2、心理和职业价值对女性综合劳动能力的影响。20世纪以来女性的劳动参与率不断上升,女性已成为一支不可或缺的劳动力大军。2000年世界女性的劳动参与率平均为60.8%,中国女性的劳动参与率为80%。然而,在依然是男性占主导地位的社会中,社会性别意识期待着女性承担更多的家庭责任,女性在其职业发展的道路上扮演着家庭和职业的双重角色。一项对已婚职业女性(受访女性均从事工商管理工作、拥有MBA学位或MBA在读)工作家庭冲突调查研究揭示[6](P179),职业女性大多以家庭为导向,并想努力兼顾工作、家庭的关系。而实际上,每一种角色都需要她们付出相当多的时间和精力,在职业竞争的压力下,加之相夫教子的自我认知,由于难以兼顾工作和家庭,从而对自身的职业价值产生了怀疑,一些受过良好教育、事业前景乐观的女性逐渐放弃了更高的自我发展追求。因此,在给定的时间和精力下,女性角色的家庭倾向,从主观和客观两方面降低了她们从事市场工作的努力程度,必然对其综合劳动能力产生负面的影响。
以上是在给定教育和智力这两个因素相同的前提下,分析了在当前人力环境条件下男女大学毕业生的综合劳动能力受生理、心理和职业价值的影响,总体看来,男大学毕业生的综合劳动能力高于女生。
三、当前女大学生在劳动力市场性别歧视的主要来源:统计性歧视
虽然性别人力资本理论从女性的总体特征出发,为综合劳动能力男强女弱提供了理论依据,由此来看,劳动力市场的“重男轻女”是理所当然的,是性别正视。

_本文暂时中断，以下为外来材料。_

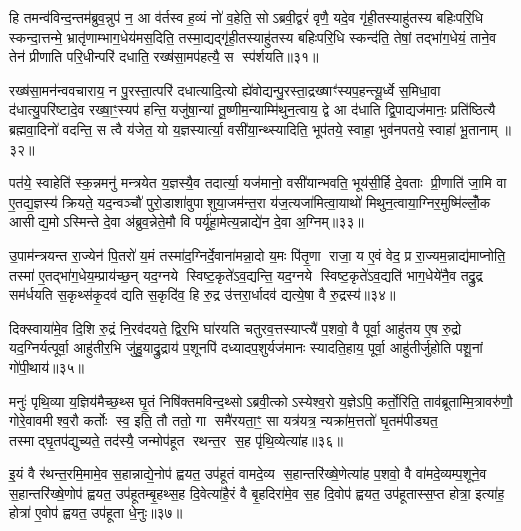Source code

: हि तमन्व॑विन्द॒न्तम॑ब्रुव॒न्नुप॑ न॒ आ व॑र्तस्व ह॒व्यं नो॑ व॒हेति॒ सोऽब्रवी॒द्वरं॑ वृणै॒ यदे॒व गृ॑ही॒तस्याहु॑तस्य बहिःपरि॒धि स्कन्दा॒त्तन्मे॒ भ्रातृ॑णाम्भाग॒धेय॑मस॒दिति॒ तस्मा॒द्यद्गृ॑ही॒तस्याहु॑तस्य बहिःपरि॒धि स्कन्द॑ति॒ तेषां॒ तद्भा॑ग॒धेयं॒ ताने॒व तेन॑ प्रीणाति परि॒धीन्परि॑ दधाति॒ रख्ष॑सा॒मप॑हत्यै॒ स स्प॑र्शयति॥३१॥

रख्ष॑सा॒मन॑न्ववचाराय॒ न पु॒रस्ता॒त्परि॑ दधात्यादि॒त्यो ह्ये॑वोद्यन्पु॒रस्ता॒द्रख्षाꣳ॑स्यप॒हन्त्यू॒र्ध्वे स॒मिधा॒वा द॑धात्यु॒परि॑ष्टादे॒व रख्षा॒ꣳ॒स्यप॑ हन्ति॒ यजु॑षा॒न्यां तू॒ष्णीम॒न्याम्मि॑थुन॒त्वाय॒ द्वे आ द॑धाति द्वि॒पाद्यज॑मानः॒ प्रति॑ष्ठित्यै ब्रह्मवा॒दिनो॑ वदन्ति॒ स त्वै य॑जेत॒ यो य॒ज्ञस्यार्त्या॒ वसी॑या॒न्थ्स्यादिति॒ भूप॑तये॒ स्वाहा॒ भुव॑नपतये॒ स्वाहा॑ भू॒तानाम्॥३२॥

पत॑ये॒ स्वाहेति॑ स्क॒न्नमनु॑ मन्त्रयेत य॒ज्ञस्यै॒व तदार्त्या॒ यज॑मानो॒ वसी॑यान्भवति॒ भूय॑सी॒र्\mbox{}हि दे॒वताः प्री॒णाति॑ जा॒मि वा ए॒तद्य॒ज्ञस्य॑ क्रियते॒ यद॒न्वञ्चौ॑ पुरो॒डाशा॑वुपाशुया॒जम॑न्त॒रा य॑ज॒त्यजा॑मित्वा॒याथो॑ मिथुन॒त्वाया॒ग्निर॒मुष्मि॑ल्लोँ॒क आसीद्य॒मोऽस्मिन्ते दे॒वा अ॑ब्रुव॒न्नेते॒मौ वि पर्यू॑हा॒मेत्य॒न्नाद्ये॑न दे॒वा अ॒ग्निम्॥३३॥

उ॒पाम॑न्त्रयन्त रा॒ज्येन॑ पि॒तरो॑ य॒मं तस्मा॑द॒ग्निर्दे॒वाना॑मन्ना॒दो य॒मः पि॑तृ॒णा राजा॒ य ए॒वं वेद॒ प्र रा॒ज्यम॒न्नाद्य॑माप्नोति॒ तस्मा॑ ए॒तद्भा॑ग॒धेय॒म्प्राय॑च्छ॒न् यद॒ग्नये स्विष्ट॒कृते॑ऽव॒द्यन्ति॒ यद॒ग्नये स्विष्ट॒कृते॑ऽव॒द्यति॑ भाग॒धेये॑नै॒व तद्रु॒द्र सम॑र्धयति स॒कृथ्स॑कृ॒दव॑ द्यति स॒कृदि॑व॒ हि रु॒द्र उ॑त्तरा॒र्धादव॑ द्यत्ये॒षा वै रु॒द्रस्य॑॥३४॥

दिक्स्वाया॑मे॒व दि॒शि रु॒द्रं नि॒रव॑दयते॒ द्विर॒भि घा॑रयति चतुरव॒त्तस्याप्त्यै॑ प॒शवो॒ वै पूर्वा॒ आहु॑तय ए॒ष रु॒द्रो यद॒ग्निर्यत्पूर्वा॒ आहु॑तीर॒भि जु॑हु॒याद्रु॒द्राय॑ प॒शूनपि॑ दध्यादप॒शुर्यज॑मानः स्यादति॒हाय॒ पूर्वा॒ आहु॑तीर्जुहोति पशू॒नां गो॑पी॒थाय॑॥३५॥

{\anuvakamend[{श॒प्तस्स्प॑र्शयति भू॒ताना॑म॒ग्नि रु॒द्रस्य॑ स॒प्तत्रिꣳ॑शच्च॥६॥}]}

मनुः॑ पृथि॒व्या य॒ज्ञिय॑मैच्छ॒थ्स घृ॒तं निषि॑क्तमविन्द॒थ्सोऽब्रवी॒त्कोऽस्येश्व॒रो य॒ज्ञेऽपि॒ कर्तो॒रिति॒ ताव॑ब्रूताम्मि॒त्रावरु॑णौ॒ गोरे॒वावमीश्व॒रौ कर्तोः स्व॒ इति॒ तौ ततो॒ गा समै॑रयता॒ꣳ॒ सा यत्र॑यत्र॒ न्यक्रा॑म॒त्ततो॑ घृ॒तम॑पीड्यत॒ तस्माद्घृ॒तप॑द्युच्यते॒ तद॑स्यै॒ जन्मोप॑हूत रथन्त॒र स॒ह पृ॑थि॒व्येत्या॑ह॥३६॥

इ॒यं वै र॑थन्त॒रमि॒मामे॒व स॒हान्नाद्ये॒नोप॑ ह्वयत॒ उप॑हूतं वामदे॒व्य स॒हान्तरि॑ख्षे॒णेत्या॑ह प॒शवो॒ वै वा॑मदे॒व्यम्प॒शूने॒व स॒हान्तरि॑ख्षे॒णोप॑ ह्वयत॒ उप॑हूतम्बृ॒हथ्स॒ह दि॒वेत्या॑है॒रं वै बृ॒हदिरा॑मे॒व स॒ह दि॒वोप॑ ह्वयत॒ उप॑हूतास्स॒प्त होत्रा॒ इत्या॑ह॒ होत्रा॑ ए॒वोप॑ ह्वयत॒ उप॑हूता धे॒नुः॥३७॥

但是,这一理论没有论证某位女性个体的综合劳动能力一定比某位男性个体要低,也没有工作岗位非男性莫属的意思。
因此,在当今,对于大多数工作岗位而言,用人单位如果录用某位男大学毕业生,仅仅是因为他是男性,就预测他在今后的工作中的劳动生产率必然高于其他求职的女生,不仅很困难,而且通常也难以获得法律的认可。用人单位拒绝录用女大学毕业生的理由往往是从女性的总体特征出发,认为女性的综合劳动能力低于男性。具体而言,用人单位在判断女大学生A和男大学生B未来工作能力孰高孰低时,是根据女性总体劳动能力特征,判断A不如B,由此雇用B而非A,那么女生A因其性别在劳动力市场上受到了不公正的对待,这种性别歧视被称为统计性歧视。

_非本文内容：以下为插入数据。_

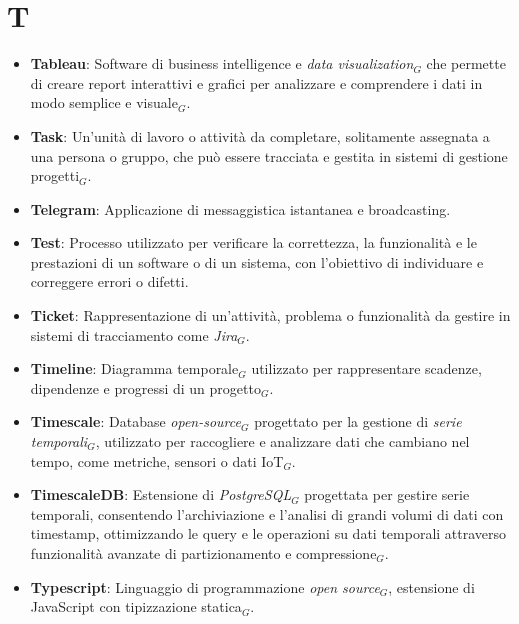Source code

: \section{T}
\begin{itemize}
    \item \textbf{Tableau}: Software di business intelligence e \textit{data visualization}$_G$ che permette di creare report interattivi e grafici per analizzare e comprendere i dati in modo semplice e visuale$_G$.
    \item \textbf{Task}: Un'unità di lavoro o attività da completare, solitamente assegnata a una persona o gruppo, che può essere tracciata e gestita in sistemi di gestione progetti$_G$.
    \item \textbf{Telegram}: Applicazione di messaggistica istantanea e broadcasting.
    \item \textbf{Test}: Processo utilizzato per verificare la correttezza, la funzionalità e le prestazioni di un software o di un sistema, con l'obiettivo di individuare e correggere errori o difetti.
    \item \textbf{Ticket}: Rappresentazione di un’attività, problema o funzionalità da gestire in sistemi di tracciamento come \textit{Jira}$_G$.
    \item \textbf{Timeline}: Diagramma temporale$_G$ utilizzato per rappresentare scadenze, dipendenze e progressi di un progetto$_G$.
    \item \textbf{Timescale}: Database \textit{open-source}$_G$ progettato per la gestione di \textit{serie temporali}$_G$, utilizzato per raccogliere e analizzare dati che cambiano nel tempo, come metriche, sensori o dati IoT$_G$.
    \item \textbf{TimescaleDB}: Estensione di \textit{PostgreSQL}$_G$ progettata per gestire serie temporali, consentendo l'archiviazione e l'analisi di grandi volumi di dati con timestamp, ottimizzando le query e le operazioni su dati temporali attraverso funzionalità avanzate di partizionamento e compressione$_G$.
    \item \textbf{Typescript}: Linguaggio di programmazione \textit{open source}$_G$, estensione di JavaScript con tipizzazione statica$_G$.
\end{itemize}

统计性歧视是指将某一群体的典型或总体特征看作是该群体每个个体所具有的特征,并利用该特征作为雇用标准而产生的歧视。统计性歧视产生于甄选问题,由于劳动力市场信息的不完全性,企业面临大量的求职者,甄选的成本很高或甄选手段有限,于是用劳动者所属群体资料作为甄选决策的依据,这样既简便易行,又节约甄选成本。统计性歧视之所以是统计性的,是因为某一类劳动者总体的劳动能力可以用“平均数或方差”这样的统计量来表示,所以在某种意义上带有一定的客观性。正因为它有一定的客观性,在当前的供大于求的劳动力市场环境下,无疑这种统计性歧视的普遍存在,从一个方面也加剧了女大学生在劳动力市场的弱势地位。

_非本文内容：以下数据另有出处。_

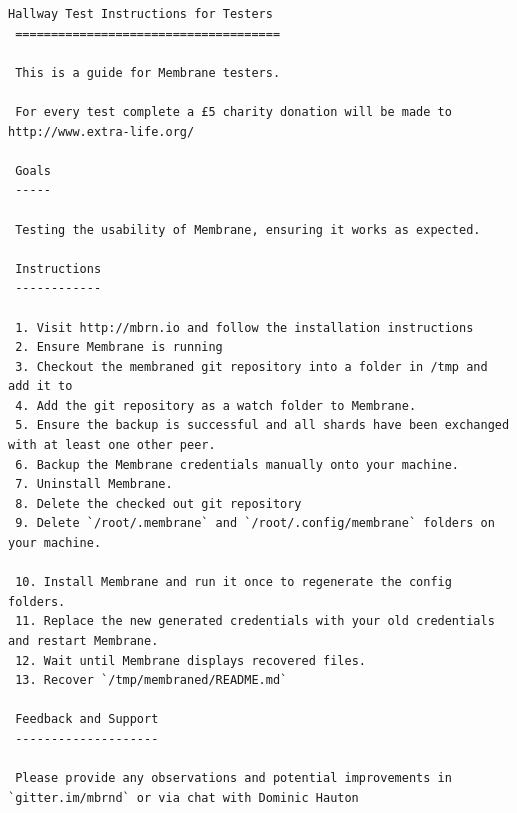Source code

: \documentclass[11pt, a4paper, twoside]{report}
\begin{document}
\begin{lstlisting}[language=RsT, caption=Membrane Hallway Test Guide, label=lst:mbrntst]
 Hallway Test Instructions for Testers
 =====================================
 
 This is a guide for Membrane testers.
 
 For every test complete a £5 charity donation will be made to http://www.extra-life.org/
 
 Goals
 -----
 
 Testing the usability of Membrane, ensuring it works as expected.
 
 Instructions
 ------------
 
 1. Visit http://mbrn.io and follow the installation instructions
 2. Ensure Membrane is running
 3. Checkout the membraned git repository into a folder in /tmp and add it to
 4. Add the git repository as a watch folder to Membrane.
 5. Ensure the backup is successful and all shards have been exchanged with at least one other peer.
 6. Backup the Membrane credentials manually onto your machine.
 7. Uninstall Membrane.
 8. Delete the checked out git repository
 9. Delete `/root/.membrane` and `/root/.config/membrane` folders on your machine.
 
 10. Install Membrane and run it once to regenerate the config folders.
 11. Replace the new generated credentials with your old credentials and restart Membrane.
 12. Wait until Membrane displays recovered files.
 13. Recover `/tmp/membraned/README.md`
 
 Feedback and Support
 --------------------
 
 Please provide any observations and potential improvements in `gitter.im/mbrnd` or via chat with Dominic Hauton
\end{lstlisting}
\end{document}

但是,当同一群体中的个体成员的特征与所在群体特征相似性越差时,运用群体信息作为甄选工具,甄选的正确率就越低,统计性歧视就越严重。当1万名妇女中有1名“穆桂英”和1万名妇女中有1000名“穆桂英”时,运用群体信息进行甄选,在后一种情况下受到歧视的女性多于前一种情况,因为在前一种情况下只有1名“穆桂英”被排除在外,而在后一种情况下则有1000名“穆桂英”被排除在外了。当前的人力环境虽然总体上不利于女性实现人力资本价值,但已经具备可以使某些女性形成与男性相抗衡的综合劳动能力的条件,而且有越来越多的女性选择以工作为中心的职业定位,所以这种运用群体信息进行甄选,就把不少优秀的女性排除在外,这不仅使用人单位失去了优秀的人才,而且也造成了就业机会的不平等,进而还会产生严重的社会不公问题。
四、营造两性平等竞争的劳动力市场环境的几点建议
目前,在我国女生已占据高等学府的半壁江山,是我国实施“人才强国”的重要力量。而当前女生在求职中所遭遇的性别歧视、就业机会不平等最为突出,所以营造有利于两性平等竞争的劳动力市场环境十分必要。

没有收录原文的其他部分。